# Install led strip fog light questions



## 99_XC600 (Feb 24, 2013)

This kit only comes with a relay, no switch is included. So you have 2 options.

1. Wire it into the existing DRL circuit. The fog's will be on all the time.
2. Install a separate switch and hook it into battery power from a circuit in the fuse panel.


----------



## Zachlava (Aug 1, 2013)

99_XC600 said:


> This kit only comes with a relay, no switch is included. So you have 2 options.
> 
> 1. Wire it into the existing DRL circuit. The fog's will be on all the time.
> 2. Install a separate switch and hook it into battery power from a circuit in the fuse panel.


I'm thinking the DRL circuit since its the easiest and right next to where the leds will be


Sent from AutoGuide.com Free App


----------



## 7becker7 (Apr 2, 2013)

I picked up a fuze splitter and tapped into an ignition fuze so they run whenever the car is running. Pretty easy to do and you could always move the fuze splitter to a different location if youd like them to be on with the DRL.


----------



## Mick (Dec 31, 2011)

7becker7 said:


> I picked up a fuze splitter and tapped into an ignition fuze so they run whenever the car is running. Pretty easy to do and you could always move the fuze splitter to a different location if youd like them to be on with the DRL.


Can you write up done obstructions on this? I'd like mine on when car is running.

Sent from AutoGuide.com Free App


----------



## MotoX9928 (Sep 3, 2013)

If you dont have existing fog lights in your car are these easy to add? I am purchasing these myself and want to hook them up in a way that they are on when the car is on. So like any normal DRLs would work.


----------



## Zachlava (Aug 1, 2013)

Hey guys my package came in. Ill post all the pictures of what came. It comes with a wiring harness too I'm not sure what to do with it






















Pretty sure I could plug the wire from the LEDs into the wire that comes from the car where there isn't fogs but I know there's a wire there. Not sure why there's a harness. Any ideas?
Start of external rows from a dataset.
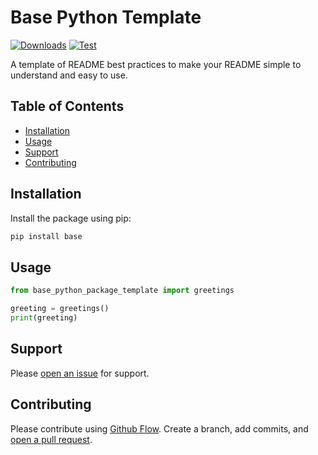 # Base Python Template

[![Downloads](https://static.pepy.tech/personalized-badge/base-python-package-template?period=total&units=none&left_color=grey&right_color=green&left_text=Downloads)](https://pepy.tech/project/base-python-package-template)
[![Test](https://github.com/apinanyogaratnam/base-python-package-template/actions/workflows/test.yaml/badge.svg)](https://github.com/apinanyogaratnam/base-python-package-template/actions/workflows/test.yaml)

A template of README best practices to make your README simple to understand and easy to use.

## Table of Contents

- [Installation](#installation)
- [Usage](#usage)
- [Support](#support)
- [Contributing](#contributing)

## Installation

Install the package using pip:

```sh
pip install base
```

## Usage

```python
from base_python_package_template import greetings

greeting = greetings()
print(greeting)
```

## Support

Please [open an issue](https://github.com/apinanyogaratnam/base-python-package-template/issues/new) for support.

## Contributing

Please contribute using [Github Flow](https://guides.github.com/introduction/flow/). Create a branch, add commits, and [open a pull request](https://github.com/apinanyogaratnam/base-python-package-template/compare/).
Sent from AutoGuide.com Free App


----------



## Zachlava (Aug 1, 2013)

When my car got hit I noticed that wire in there.. Is that a harness already installed?
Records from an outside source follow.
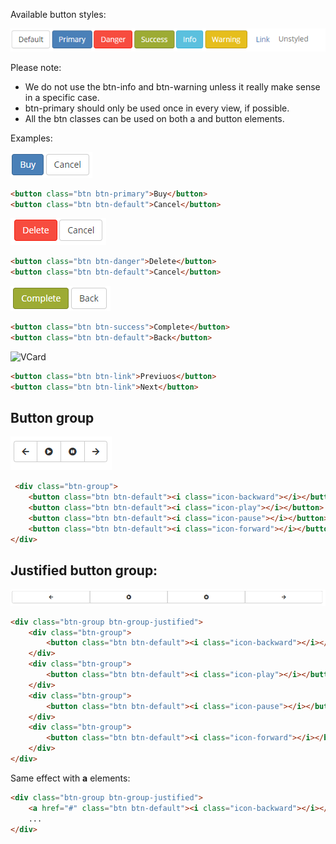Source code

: 
Available button styles:

![VCard](../Images/StyleGuide/buttons_overview.PNG)
       

Please note:

* We do not use the btn-info and btn-warning unless it really make sense in a specific case.
* btn-primary should only be used once in every view, if possible.
* All the btn classes can be used on both a and button elements.

Examples:

![VCard](../Images/StyleGuide/buttons_primary.PNG)

 
```html
<button class="btn btn-primary">Buy</button>
<button class="btn btn-default">Cancel</button>
```
![VCard](../Images/StyleGuide/buttons_danger.PNG)

```html
<button class="btn btn-danger">Delete</button>
<button class="btn btn-default">Cancel</button>

```

![VCard](../Images/StyleGuide/buttons_success.PNG)
 
```html
<button class="btn btn-success">Complete</button>
<button class="btn btn-default">Back</button>
```

![VCard](../Images/StyleGuide/buttons_previousnext.PNG)
 
```html
<button class="btn btn-link">Previuos</button>
<button class="btn btn-link">Next</button>
```

## Button group

![VCard](../Images/StyleGuide/buttons_group.PNG)

```html
 <div class="btn-group">
    <button class="btn btn-default"><i class="icon-backward"></i></button>
    <button class="btn btn-default"><i class="icon-play"></i></button>
    <button class="btn btn-default"><i class="icon-pause"></i></button>
    <button class="btn btn-default"><i class="icon-forward"></i></button>
</div>
```

## Justified button group:

![VCard](../Images/StyleGuide/buttons_group-just.PNG)

```html
<div class="btn-group btn-group-justified">
    <div class="btn-group">
        <button class="btn btn-default"><i class="icon-backward"></i></button>
    </div>
    <div class="btn-group">
        <button class="btn btn-default"><i class="icon-play"></i></button>
    </div>
    <div class="btn-group">
        <button class="btn btn-default"><i class="icon-pause"></i></button>
    </div>
    <div class="btn-group">
        <button class="btn btn-default"><i class="icon-forward"></i></button>
    </div>
</div>
```

Same effect with **a** elements:

```html
<div class="btn-group btn-group-justified">
    <a href="#" class="btn btn-default"><i class="icon-backward"></i></a>
    ...
</div>
```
Sent from AutoGuide.com Free App


----------



## CoB (Sep 1, 2013)

I would like to hear how you make out with these. I've been looking at them myself.

Also... please post pictures when you're finished.


----------



## Zachlava (Aug 1, 2013)

Absolutely.. Ill try to do a write up too if I can.. Guess I'm just gonna have to go into this and improvise


Sent from AutoGuide.com Free App


----------



## JstCruzn (Mar 19, 2013)

Zachlava said:


> Absolutely.. Ill try to do a write up too if I can.. Guess I'm just gonna have to go into this and improvise
> 
> 
> Sent from AutoGuide.com Free App


Any luck with the install?


----------



## Zachlava (Aug 1, 2013)

I got it. Want a write up?


Sent from AutoGuide.com Free App


----------



## 99_XC600 (Feb 24, 2013)

Zachlava said:


> I got it. Want a write up?
> 
> 
> Sent from AutoGuide.com Free App


Yes please and pic's of the finished install as well


----------



## mikeeitup (Aug 27, 2013)

Post pics of it installed! I was gonna buy this but I wanna see how it looks first. Thanks!
Mike


----------



## Vetterin (Mar 27, 2011)

Zachlava said:


> View attachment 34730
> 
> 
> 
> ...


Yes it is...............but it's for your outside air temperature sensor.


----------



## MDee (Feb 26, 2013)

Zachlava said:


> I got it. Want a write up?
> 
> 
> Sent from AutoGuide.com Free App



i have the same lights. here are a few pics of them installed. i would really like to see the write up of how you did it. mine work, but i have a small problem with them. i can explain in detail if requested.
(sorry for bad pic quality. lights are not that blue in real life.)


----------



## WiseManWhite (Aug 10, 2013)

I've been thinking about getting these too. Can't wait to read about how the installation went, as well as how they look on your Cruze.


----------